Chiltern Hills - Geology

Geology

The chalk escarpment of the Chiltern Hills overlooks the Vale of Aylesbury, and approximately coincides with the southernmost extent of the ice sheet during the Anglian glacial maximum. The Chilterns are part of a system of chalk downlands throughout eastern and southern England, formed between 65 and 95 million years ago, and comprising rocks of the Chalk Group and which also includes Salisbury Plain, Cranborne Chase, the Isle of Wight and the South Downs, in the south. In the north, the chalk formations continue northeastwards across north Hertfordshire, Norfolk and the Lincolnshire Wolds, finally ending as the Yorkshire Wolds in a prominent escarpment, south of the Vale of Pickering. The beds of the Chalk Group were deposited over the buried northwestern margin of the Anglo-Brabant Massif during the Upper Cretaceous. During this time, sources for siliciclastic sediment had been eliminated due to the exceptionally high sea level. The formation is thinner though the Chiltern Hills than the chalk strata to the north and south and deposition was tectonically controlled, with the Lilley Bottom structure playing a significant role at times. The Chalk Group, like the underlying Gault Clay and Upper Greensand, is diachronous.

During the late stages of the Alpine Orogeny, as the African Plate collided with Eurasian Plate, Mesozoic extensional structures, such as the Weald Basin of southern England underwent structural inversion. This phase of deformation tilted the chalk strata to the southeast in the area of the Chiltern Hills. The gently dipping beds of rock were eroded, forming an escarpment.

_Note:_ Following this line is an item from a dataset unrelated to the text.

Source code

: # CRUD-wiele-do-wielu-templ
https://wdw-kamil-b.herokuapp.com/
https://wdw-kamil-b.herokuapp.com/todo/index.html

The chalk strata are frequently interspersed with layers of flint nodules which apparently replaced chalk and infilled pore spaces early in the diagenetic history. Flint has been mined for millennia from the Chiltern Hills. They were first extracted for fabrication into flint axes in the Neolithic period, then for knapping into flintlocks. Nodules are to be seen everywhere in the older houses as a construction material for walls.